I create and evaluate software tools to help people think with data. Visualizations and software often mediate our interactions with data, in part because these media facilitate efficiency in thinking and communication. However, our current approaches to thinking with data often fail to account for the cognitive mechanisms that guide people's interpretations of data, such as heuristics and other dynamic processes of the mind which underly human judgment and decision making. As a result, tools for reasoning with data leave us open to the failure modes of human cognition, especially around applications involving uncertainty and statistical reasoning. My research aims to address these problems by creating tools that explicitly represent the user's cognitive process and by pursuing a more theoretically grounded and empirically rigorous science behind the design of software tools for data science and visualization.
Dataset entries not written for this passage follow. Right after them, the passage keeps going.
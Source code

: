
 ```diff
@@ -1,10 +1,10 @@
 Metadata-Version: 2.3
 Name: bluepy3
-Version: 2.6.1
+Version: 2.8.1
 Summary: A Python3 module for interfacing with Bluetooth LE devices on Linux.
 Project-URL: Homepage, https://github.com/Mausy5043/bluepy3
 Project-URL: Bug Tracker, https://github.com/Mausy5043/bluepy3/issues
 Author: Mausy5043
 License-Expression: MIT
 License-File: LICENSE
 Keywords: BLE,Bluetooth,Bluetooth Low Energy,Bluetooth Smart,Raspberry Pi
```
Here are some representative publications. See my CV and research statement to learn more.
Causal Support: Modeling Causal Inferences with Visualizations
VIS 2021, Honorable Mention Award 🏆
Alex Kale, Yifan Wu, and Jessica Hullman
Visual Reasoning Strategies for Effect Size Judgments and Decisions
VIS 2020, InfoVis Best Paper Award 🏆
Alex Kale, Matthew Kay, and Jessica Hullman
Boba: Authoring and Visualizing Multiverse Analyses
VIS 2020
Yang Liu, Alex Kale, Tim Althoff, and Jeffrey Heer
Adaptation and Learning Priors in Visual Inference
Position Paper
VIS 2019
Alex Kale and Jessica Hullman
Capture & Analysis of Active Reading Behaviors for Interactive Articles on the
Web
EuroVis 2019
Matt Conlen, Alex Kale, and Jeffrey Heer
These are my recent talks in addition those accompanying conference papers.
SIPS 2022 - Workshop: Multiverse Analyses - Introduction and Applications
Research and data science involve myiad decisions about how to collect, analyze, and report on data. These decisions impact what gets measured
and how it gets interpreted, potentially influencing the downstream conclusions that are drawn from data. For more rigorous analysis, we need
software tools that enable analysts to express a set of possible decisions and skeptically examine how robust their results are to different combinations
of choices. I present Boba, a tool for multiverse analysis created in collaboration with researchers in the University of Washington Interactive Data Lab.
Boba consists of both (1) a domain specific language for authoring multiverse analyses in Python, R, and other scripting languages, and (2) an interactive
visualization tool for exploring results of multiverse analyses which runs in a web browser. In this workshop presentation, I walk through a few example analyses
demonstrating how Boba and tools like it can improve the rigor of data analysis.
SDSS 2020 - User Testing Statistical Graphics
Conventional statistical graphics tend to emphasize point estimates and omit uncertainty information. However, given that research in
visualization, psychology, and behavioral economics shows that people often satisfice (i.e., use heuristics that deviate from the optimal strategy)
when reasoning with uncertainty, users of data visualizations may not recognize or correctly interpret uncertainty. I argue that we need to understand
users’ potential reasoning strategies in order to design graphical interfaces that steer users toward more systematic ways of reasoning with uncertainty.
In this talk, I present empirical evidence on how users satisfice, both when reading individual charts and when conducting analysis, and
I discuss ways we are designing statistical graphics and interfaces for data analysis that anticipate users’ tendency to satisfice.
In my role as an Assistant Professor of in Computer Science and the Data Science Institute at the University of Chicago, I will teach courses on data visualization, introductory programming, and advanced topics in data science (to be decided).